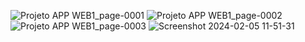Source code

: ![Projeto APP WEB1_page-0001](https://github.com/70br/Parte4-segunda-etapa-projetobanco-app/assets/103542920/2cfe4f34-7b5e-44fc-a507-5a0ff439e949)
![Projeto APP WEB1_page-0002](https://github.com/70br/Parte4-segunda-etapa-projetobanco-app/assets/103542920/ef3813cb-7b16-4f48-8a56-f4a4804f71f8)
![Projeto APP WEB1_page-0003](https://github.com/70br/Parte4-segunda-etapa-projetobanco-app/assets/103542920/adfc57a5-2127-4d47-ab77-5c0b4e3cf2ef)
![Screenshot 2024-02-05 11-51-31](https://github.com/70br/Parte4-segunda-etapa-projetobanco-app/assets/103542920/85396701-61e1-42c4-a60e-7638a57c3b92)






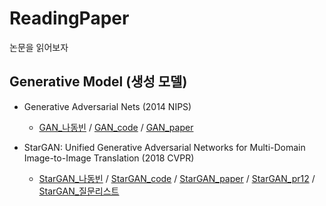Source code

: # ReadingPaper

논문을 읽어보자

## Generative Model (생성 모델)

  * Generative Adversarial Nets (2014 NIPS)
     * [GAN_나동빈](https://github.com/Jung0Jin/ReadingPaper/blob/main/GAN_%EB%82%98%EB%8F%99%EB%B9%88.md) / [GAN_code](https://github.com/Jung0Jin/ReadingPaper/blob/main/GAN_code.ipynb) / [GAN_paper](https://github.com/Jung0Jin/ReadingPaper/blob/main/GAN_paper.md)


 * StarGAN: Unified Generative Adversarial Networks for Multi-Domain Image-to-Image Translation (2018 CVPR)
     * [StarGAN_나동빈](https://github.com/Jung0Jin/ReadingPaper/blob/main/StarGAN_%EB%82%98%EB%8F%99%EB%B9%88.md) / [StarGAN_code](https://github.com/Jung0Jin/ReadingPaper/blob/main/StarGAN_code.ipynb) / [StarGAN_paper](https://github.com/Jung0Jin/ReadingPaper/blob/main/StarGAN_paper.md) / [StarGAN_pr12](https://github.com/Jung0Jin/ReadingPaper/blob/main/StarGAN_pr12.md) / [StarGAN_질문리스트](https://github.com/Jung0Jin/ReadingPaper/tree/main)
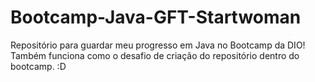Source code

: # Bootcamp-Java-GFT-Startwoman
Repositório para guardar meu progresso em Java no Bootcamp da DIO! Também funciona como o desafio de criação do repositório dentro do bootcamp. :D
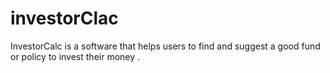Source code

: # investorClac
InvestorCalc is a software that helps users to find and suggest a good fund or policy to invest their money . 
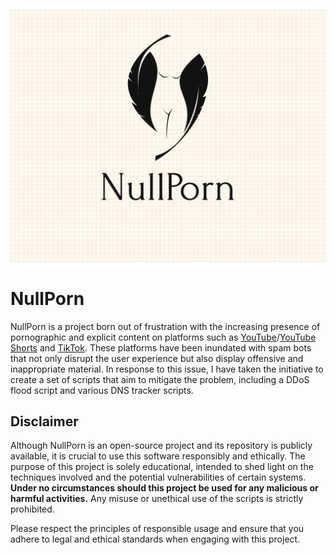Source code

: ![logo](Branding/Logo.png)

# NullPorn
NullPorn is a project born out of frustration with the increasing presence of pornographic and explicit content on platforms such as [YouTube](https://youtube.com)/[YouTube Shorts](https://shorts.youtube.com) and [TikTok](https://tiktok.com). These platforms have been inundated with spam bots that not only disrupt the user experience but also display offensive and inappropriate material. In response to this issue, I have taken the initiative to create a set of scripts that aim to mitigate the problem, including a DDoS flood script and various DNS tracker scripts.

## Disclaimer
Although NullPorn is an open-source project and its repository is publicly available, it is crucial to use this software responsibly and ethically. The purpose of this project is solely educational, intended to shed light on the techniques involved and the potential vulnerabilities of certain systems. **Under no circumstances should this project be used for any malicious or harmful activities.** Any misuse or unethical use of the scripts is strictly prohibited.

Please respect the principles of responsible usage and ensure that you adhere to legal and ethical standards when engaging with this project.
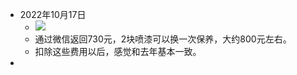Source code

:- 2022年10月17日
    - ![](https://firebasestorage.googleapis.com/v0/b/firescript-577a2.appspot.com/o/imgs%2Fapp%2Fxinyiheng%2Faptep8wB_5.png?alt=media&token=a17e1bbd-a52b-49d1-af37-57a0f3ac33df)
    - 通过微信返回730元，2块喷漆可以换一次保养，大约800元左右。
    - 扣除这些费用以后，感觉和去年基本一致。
- 
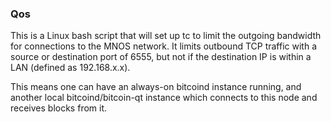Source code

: ### Qos ###

This is a Linux bash script that will set up tc to limit the outgoing bandwidth for connections to the MNOS network. It limits outbound TCP traffic with a source or destination port of 6555, but not if the destination IP is within a LAN (defined as 192.168.x.x).

This means one can have an always-on bitcoind instance running, and another local bitcoind/bitcoin-qt instance which connects to this node and receives blocks from it.

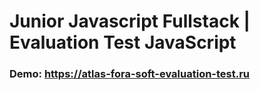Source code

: # Junior Javascript Fullstack | Evaluation Test JavaScript
### Demo: https://atlas-fora-soft-evaluation-test.ru
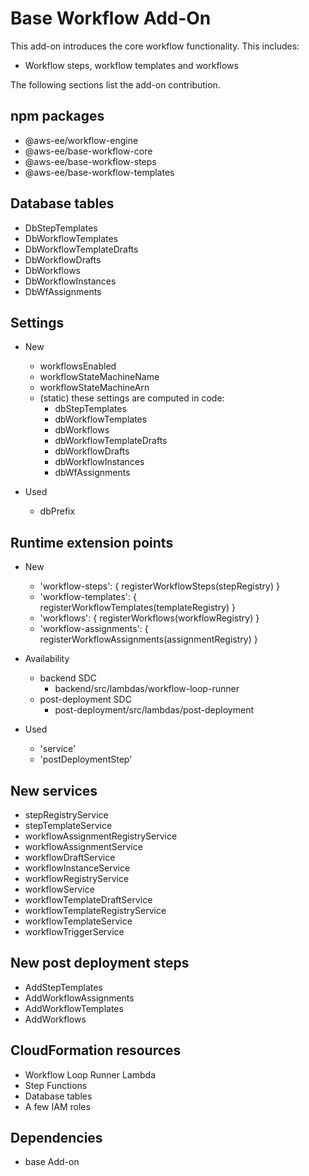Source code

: # Base Workflow Add-On

This add-on introduces the core workflow functionality. This includes:
-  Workflow steps, workflow templates and workflows

The following sections list the add-on contribution.

## npm packages

- @aws-ee/workflow-engine
- @aws-ee/base-workflow-core
- @aws-ee/base-workflow-steps
- @aws-ee/base-workflow-templates

## Database tables

- DbStepTemplates
- DbWorkflowTemplates
- DbWorkflowTemplateDrafts
- DbWorkflowDrafts
- DbWorkflows
- DbWorkflowInstances
- DbWfAssignments

## Settings
- New
  - workflowsEnabled
  - workflowStateMachineName
  - workflowStateMachineArn
  - (static) these settings are computed in code:
    - dbStepTemplates
    - dbWorkflowTemplates
    - dbWorkflows
    - dbWorkflowTemplateDrafts
    - dbWorkflowDrafts
    - dbWorkflowInstances
    - dbWfAssignments

- Used
  - dbPrefix

## Runtime extension points
- New
  - 'workflow-steps': { registerWorkflowSteps(stepRegistry) }
  - 'workflow-templates': { registerWorkflowTemplates(templateRegistry) }
  - 'workflows': { registerWorkflows(workflowRegistry) }
  - 'workflow-assignments': { registerWorkflowAssignments(assignmentRegistry) }

- Availability
  - backend SDC
    - backend/src/lambdas/workflow-loop-runner
  - post-deployment SDC
    - post-deployment/src/lambdas/post-deployment

- Used
  - 'service'
  - 'postDeploymentStep'

## New services
- stepRegistryService
- stepTemplateService
- workflowAssignmentRegistryService
- workflowAssignmentService
- workflowDraftService
- workflowInstanceService
- workflowRegistryService
- workflowService
- workflowTemplateDraftService
- workflowTemplateRegistryService
- workflowTemplateService
- workflowTriggerService

## New post deployment steps
- AddStepTemplates
- AddWorkflowAssignments
- AddWorkflowTemplates
- AddWorkflows

## CloudFormation resources
- Workflow Loop Runner Lambda
- Step Functions
- Database tables
- A few IAM roles

## Dependencies
- base Add-on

════════════════════

» **Task instructions**
A verbatim transcription of the listing is expected, with no pictures included.

» **Exercise response**
Source code

: ![Projeto APP WEB1_page-0001](https://github.com/70br/Parte4-segunda-etapa-projetobanco-app/assets/103542920/2cfe4f34-7b5e-44fc-a507-5a0ff439e949)
![Projeto APP WEB1_page-0002](https://github.com/70br/Parte4-segunda-etapa-projetobanco-app/assets/103542920/ef3813cb-7b16-4f48-8a56-f4a4804f71f8)
![Projeto APP WEB1_page-0003](https://github.com/70br/Parte4-segunda-etapa-projetobanco-app/assets/103542920/adfc57a5-2127-4d47-ab77-5c0b4e3cf2ef)
![Screenshot 2024-02-05 11-51-31](https://github.com/70br/Parte4-segunda-etapa-projetobanco-app/assets/103542920/85396701-61e1-42c4-a60e-7638a57c3b92)






Source code

: # ReadingPaper

논문을 읽어보자

## Generative Model (생성 모델)

  * Generative Adversarial Nets (2014 NIPS)
     * [GAN_나동빈](https://github.com/Jung0Jin/ReadingPaper/blob/main/GAN_%EB%82%98%EB%8F%99%EB%B9%88.md) / [GAN_code](https://github.com/Jung0Jin/ReadingPaper/blob/main/GAN_code.ipynb) / [GAN_paper](https://github.com/Jung0Jin/ReadingPaper/blob/main/GAN_paper.md)


 * StarGAN: Unified Generative Adversarial Networks for Multi-Domain Image-to-Image Translation (2018 CVPR)
     * [StarGAN_나동빈](https://github.com/Jung0Jin/ReadingPaper/blob/main/StarGAN_%EB%82%98%EB%8F%99%EB%B9%88.md) / [StarGAN_code](https://github.com/Jung0Jin/ReadingPaper/blob/main/StarGAN_code.ipynb) / [StarGAN_paper](https://github.com/Jung0Jin/ReadingPaper/blob/main/StarGAN_paper.md) / [StarGAN_pr12](https://github.com/Jung0Jin/ReadingPaper/blob/main/StarGAN_pr12.md) / [StarGAN_질문리스트](https://github.com/Jung0Jin/ReadingPaper/tree/main)
Source code

: # Bootcamp-Java-GFT-Startwoman
Repositório para guardar meu progresso em Java no Bootcamp da DIO! Também funciona como o desafio de criação do repositório dentro do bootcamp. :D
Source code

: # investorClac
InvestorCalc is a software that helps users to find and suggest a good fund or policy to invest their money . 
Source code

: ![logo](Branding/Logo.png)

# NullPorn
NullPorn is a project born out of frustration with the increasing presence of pornographic and explicit content on platforms such as [YouTube](https://youtube.com)/[YouTube Shorts](https://shorts.youtube.com) and [TikTok](https://tiktok.com). These platforms have been inundated with spam bots that not only disrupt the user experience but also display offensive and inappropriate material. In response to this issue, I have taken the initiative to create a set of scripts that aim to mitigate the problem, including a DDoS flood script and various DNS tracker scripts.

## Disclaimer
Although NullPorn is an open-source project and its repository is publicly available, it is crucial to use this software responsibly and ethically. The purpose of this project is solely educational, intended to shed light on the techniques involved and the potential vulnerabilities of certain systems. **Under no circumstances should this project be used for any malicious or harmful activities.** Any misuse or unethical use of the scripts is strictly prohibited.

Please respect the principles of responsible usage and ensure that you adhere to legal and ethical standards when engaging with this project.
Source code

:- 2022年10月17日
    - ![](https://firebasestorage.googleapis.com/v0/b/firescript-577a2.appspot.com/o/imgs%2Fapp%2Fxinyiheng%2Faptep8wB_5.png?alt=media&token=a17e1bbd-a52b-49d1-af37-57a0f3ac33df)
    - 通过微信返回730元，2块喷漆可以换一次保养，大约800元左右。
    - 扣除这些费用以后，感觉和去年基本一致。
- 
Source code

: ### Qos ###

This is a Linux bash script that will set up tc to limit the outgoing bandwidth for connections to the MNOS network. It limits outbound TCP traffic with a source or destination port of 6555, but not if the destination IP is within a LAN (defined as 192.168.x.x).

This means one can have an always-on bitcoind instance running, and another local bitcoind/bitcoin-qt instance which connects to this node and receives blocks from it.

Source code

: # Junior Javascript Fullstack | Evaluation Test JavaScript
### Demo: https://atlas-fora-soft-evaluation-test.ru
Source code

: # Base Workflow Add-On

This add-on introduces the core workflow functionality. This includes:
-  Workflow steps, workflow templates and workflows

The following sections list the add-on contribution.

## npm packages

- @aws-ee/workflow-engine
- @aws-ee/base-workflow-core
- @aws-ee/base-workflow-steps
- @aws-ee/base-workflow-templates

## Database tables

- DbStepTemplates
- DbWorkflowTemplates
- DbWorkflowTemplateDrafts
- DbWorkflowDrafts
- DbWorkflows
- DbWorkflowInstances
- DbWfAssignments

## Settings
- New
  - workflowsEnabled
  - workflowStateMachineName
  - workflowStateMachineArn
  - (static) these settings are computed in code:
    - dbStepTemplates
    - dbWorkflowTemplates
    - dbWorkflows
    - dbWorkflowTemplateDrafts
    - dbWorkflowDrafts
    - dbWorkflowInstances
    - dbWfAssignments

- Used
  - dbPrefix

## Runtime extension points
- New
  - 'workflow-steps': { registerWorkflowSteps(stepRegistry) }
  - 'workflow-templates': { registerWorkflowTemplates(templateRegistry) }
  - 'workflows': { registerWorkflows(workflowRegistry) }
  - 'workflow-assignments': { registerWorkflowAssignments(assignmentRegistry) }

- Availability
  - backend SDC
    - backend/src/lambdas/workflow-loop-runner
  - post-deployment SDC
    - post-deployment/src/lambdas/post-deployment

- Used
  - 'service'
  - 'postDeploymentStep'

## New services
- stepRegistryService
- stepTemplateService
- workflowAssignmentRegistryService
- workflowAssignmentService
- workflowDraftService
- workflowInstanceService
- workflowRegistryService
- workflowService
- workflowTemplateDraftService
- workflowTemplateRegistryService
- workflowTemplateService
- workflowTriggerService

## New post deployment steps
- AddStepTemplates
- AddWorkflowAssignments
- AddWorkflowTemplates
- AddWorkflows

## CloudFormation resources
- Workflow Loop Runner Lambda
- Step Functions
- Database tables
- A few IAM roles

## Dependencies
- base Add-on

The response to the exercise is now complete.